EXERCISE DESCRIPTION: Could you reproduce every record below exactly as it stands?

AVAILABLE DATA:

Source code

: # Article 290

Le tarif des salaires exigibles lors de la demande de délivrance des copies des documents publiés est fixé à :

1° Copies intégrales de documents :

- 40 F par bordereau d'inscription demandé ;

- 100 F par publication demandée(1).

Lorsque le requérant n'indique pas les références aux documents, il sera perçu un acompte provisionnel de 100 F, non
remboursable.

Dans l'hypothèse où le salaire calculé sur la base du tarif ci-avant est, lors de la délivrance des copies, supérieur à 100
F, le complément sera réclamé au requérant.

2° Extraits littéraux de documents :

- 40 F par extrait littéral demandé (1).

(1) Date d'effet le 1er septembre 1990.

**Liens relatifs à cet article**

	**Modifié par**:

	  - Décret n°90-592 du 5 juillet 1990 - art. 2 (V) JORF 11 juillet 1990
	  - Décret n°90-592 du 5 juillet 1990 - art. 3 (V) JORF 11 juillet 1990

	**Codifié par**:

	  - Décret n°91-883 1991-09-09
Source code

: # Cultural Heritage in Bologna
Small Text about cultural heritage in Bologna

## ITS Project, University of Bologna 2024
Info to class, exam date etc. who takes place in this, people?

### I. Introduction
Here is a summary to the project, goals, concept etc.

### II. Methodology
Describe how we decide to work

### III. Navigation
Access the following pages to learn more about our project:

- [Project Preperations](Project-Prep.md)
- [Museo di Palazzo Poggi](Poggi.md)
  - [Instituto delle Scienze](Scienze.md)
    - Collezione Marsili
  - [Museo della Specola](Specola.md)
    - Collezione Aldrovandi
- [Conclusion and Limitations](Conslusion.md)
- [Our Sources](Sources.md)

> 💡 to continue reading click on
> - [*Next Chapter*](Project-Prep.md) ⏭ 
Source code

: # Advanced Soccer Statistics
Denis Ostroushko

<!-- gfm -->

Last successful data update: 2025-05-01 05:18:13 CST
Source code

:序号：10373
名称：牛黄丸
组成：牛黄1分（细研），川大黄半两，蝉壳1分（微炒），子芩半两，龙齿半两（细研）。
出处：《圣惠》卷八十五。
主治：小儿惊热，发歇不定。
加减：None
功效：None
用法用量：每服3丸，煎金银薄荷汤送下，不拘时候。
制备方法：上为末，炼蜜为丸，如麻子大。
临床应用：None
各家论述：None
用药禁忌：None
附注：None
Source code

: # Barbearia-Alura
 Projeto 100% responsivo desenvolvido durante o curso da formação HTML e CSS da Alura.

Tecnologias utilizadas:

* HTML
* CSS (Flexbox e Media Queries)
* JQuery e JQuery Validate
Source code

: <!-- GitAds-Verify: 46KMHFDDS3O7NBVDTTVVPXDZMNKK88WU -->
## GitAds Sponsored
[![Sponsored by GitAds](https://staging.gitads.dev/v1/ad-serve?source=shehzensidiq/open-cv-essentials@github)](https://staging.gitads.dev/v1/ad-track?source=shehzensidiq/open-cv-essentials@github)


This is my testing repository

SOLUTION:
Source code

: # Article 290

Le tarif des salaires exigibles lors de la demande de délivrance des copies des documents publiés est fixé à :

1° Copies intégrales de documents :

- 40 F par bordereau d'inscription demandé ;

- 100 F par publication demandée(1).

Lorsque le requérant n'indique pas les références aux documents, il sera perçu un acompte provisionnel de 100 F, non
remboursable.

Dans l'hypothèse où le salaire calculé sur la base du tarif ci-avant est, lors de la délivrance des copies, supérieur à 100
F, le complément sera réclamé au requérant.

2° Extraits littéraux de documents :

- 40 F par extrait littéral demandé (1).

(1) Date d'effet le 1er septembre 1990.

**Liens relatifs à cet article**

	**Modifié par**:

	  - Décret n°90-592 du 5 juillet 1990 - art. 2 (V) JORF 11 juillet 1990
	  - Décret n°90-592 du 5 juillet 1990 - art. 3 (V) JORF 11 juillet 1990

	**Codifié par**:

	  - Décret n°91-883 1991-09-09
Source code

: # Cultural Heritage in Bologna
Small Text about cultural heritage in Bologna

## ITS Project, University of Bologna 2024
Info to class, exam date etc. who takes place in this, people?

### I. Introduction
Here is a summary to the project, goals, concept etc.

### II. Methodology
Describe how we decide to work

### III. Navigation
Access the following pages to learn more about our project:

- [Project Preperations](Project-Prep.md)
- [Museo di Palazzo Poggi](Poggi.md)
  - [Instituto delle Scienze](Scienze.md)
    - Collezione Marsili
  - [Museo della Specola](Specola.md)
    - Collezione Aldrovandi
- [Conclusion and Limitations](Conslusion.md)
- [Our Sources](Sources.md)

> 💡 to continue reading click on
> - [*Next Chapter*](Project-Prep.md) ⏭ 
Source code

: # Advanced Soccer Statistics
Denis Ostroushko

<!-- gfm -->

Last successful data update: 2025-05-01 05:18:13 CST
Source code

:序号：10373
名称：牛黄丸
组成：牛黄1分（细研），川大黄半两，蝉壳1分（微炒），子芩半两，龙齿半两（细研）。
出处：《圣惠》卷八十五。
主治：小儿惊热，发歇不定。
加减：None
功效：None
用法用量：每服3丸，煎金银薄荷汤送下，不拘时候。
制备方法：上为末，炼蜜为丸，如麻子大。
临床应用：None
各家论述：None
用药禁忌：None
附注：None
Source code

: # Barbearia-Alura
 Projeto 100% responsivo desenvolvido durante o curso da formação HTML e CSS da Alura.

Tecnologias utilizadas:

* HTML
* CSS (Flexbox e Media Queries)
* JQuery e JQuery Validate
Source code

: <!-- GitAds-Verify: 46KMHFDDS3O7NBVDTTVVPXDZMNKK88WU -->
## GitAds Sponsored
[![Sponsored by GitAds](https://staging.gitads.dev/v1/ad-serve?source=shehzensidiq/open-cv-essentials@github)](https://staging.gitads.dev/v1/ad-track?source=shehzensidiq/open-cv-essentials@github)


This is my testing repository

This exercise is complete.